6th Workshop on Resiliency in High Performance Computing (Resilience)
in Clusters, Clouds, and Grids in conjunction with the
19th International European Conference on Parallel and Distributed Computing
(Euro-Par 2013),Aachen, Germany, August 26-30, 2013

Overview:

Clusters, Clouds, and Grids are three different computational paradigms with the intent or potential to support High Performance Computing (HPC). Currently, they consist of hardware, management, and usage models particular to different computational regimes, e.g., high performance cluster systems designed to support tightly coupled scientific simulation codes typically utilize high-speed interconnects and commercial cloud systems designed to support software as a service (SAS) do not. However, in order to support HPC, all must at least utilize large numbers of resources and hence effective HPC in any of these paradigms must address the issue of resiliency at large-scale.

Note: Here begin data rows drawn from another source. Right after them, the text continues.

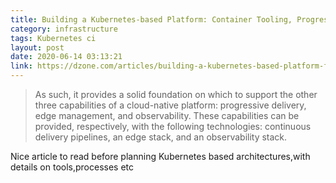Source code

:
 ```yaml
---
title: Building a Kubernetes-based Platform: Container Tooling, Progressive Delivery, the Edge, and Observability - DZone DevOps
category: infrastructure 
tags: Kubernetes ci 
layout: post
date: 2020-06-14 03:13:21
link: https://dzone.com/articles/building-a-kubernetes-based-platform-focus-on-prog
---
```

>As such, it provides a solid foundation on which to support the other three capabilities of a cloud-native platform: progressive delivery, edge management, and observability. These capabilities can be provided, respectively, with the following technologies: continuous delivery pipelines, an edge stack, and an observability stack.

Nice article to read before planning Kubernetes based architectures,with details on tools,processes etc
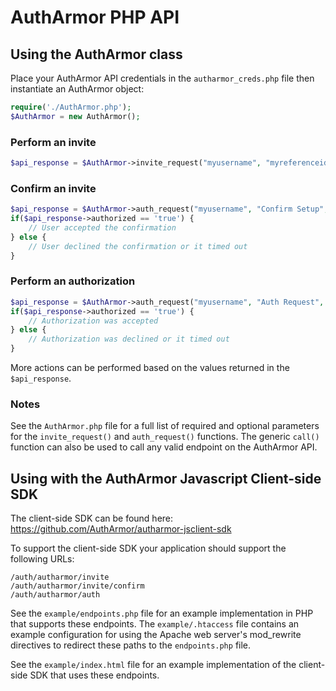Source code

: # AuthArmor PHP API

## Using the AuthArmor class

Place your AuthArmor API credentials in the `autharmor_creds.php` file then instantiate an AuthArmor object:

```php
require('./AuthArmor.php');
$AuthArmor = new AuthArmor();
```

### Perform an invite

```php
$api_response = $AuthArmor->invite_request("myusername", "myreferenceid");
```

### Confirm an invite

```php
$api_response = $AuthArmor->auth_request("myusername", "Confirm Setup", "Please confirm setup for MySiteName");
if($api_response->authorized == 'true') {
    // User accepted the confirmation
} else {
    // User declined the confirmation or it timed out
}
```

### Perform an authorization

```php
$api_response = $AuthArmor->auth_request("myusername", "Auth Request", "Requesting authorization for MySiteName");
if($api_response->authorized == 'true') {
    // Authorization was accepted
} else {
    // Authorization was declined or it timed out
}
```

More actions can be performed based on the values returned in the `$api_response`.

### Notes

See the `AuthArmor.php` file for a full list of required and optional parameters for the `invite_request()` and `auth_request()` functions. The generic `call()` function can also be used to call any valid endpoint on the AuthArmor API.

## Using with the AuthArmor Javascript Client-side SDK

The client-side SDK can be found here:
https://github.com/AuthArmor/autharmor-jsclient-sdk

To support the client-side SDK your application should support the following URLs:

```
/auth/autharmor/invite
/auth/autharmor/invite/confirm
/auth/autharmor/auth
```

See the `example/endpoints.php` file for an example implementation in PHP that supports these endpoints. The `example/.htaccess` file contains an example configuration for using the Apache web server's mod_rewrite directives to redirect these paths to the `endpoints.php` file.

See the `example/index.html` file for an example implementation of the client-side SDK that uses these endpoints.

Recent trends in HPC systems have clearly indicated that future increases in performance, in excess of those resulting from improvements in single- processor performance, will be achieved through corresponding increases in system scale, i.e., using a significantly larger component count. As the raw computational performance of these HPC systems increases from today's tera- and peta-scale to next-generation multi peta-scale capability and beyond, their number of computational, networking, and storage components will grow from the ten-to-one-hundred thousand compute nodes of today's systems to several hundreds of thousands of compute nodes and more in the foreseeable future. This substantial growth in system scale, and the resulting component count, poses a challenge for HPC system and application software with respect to fault tolerance and resilience.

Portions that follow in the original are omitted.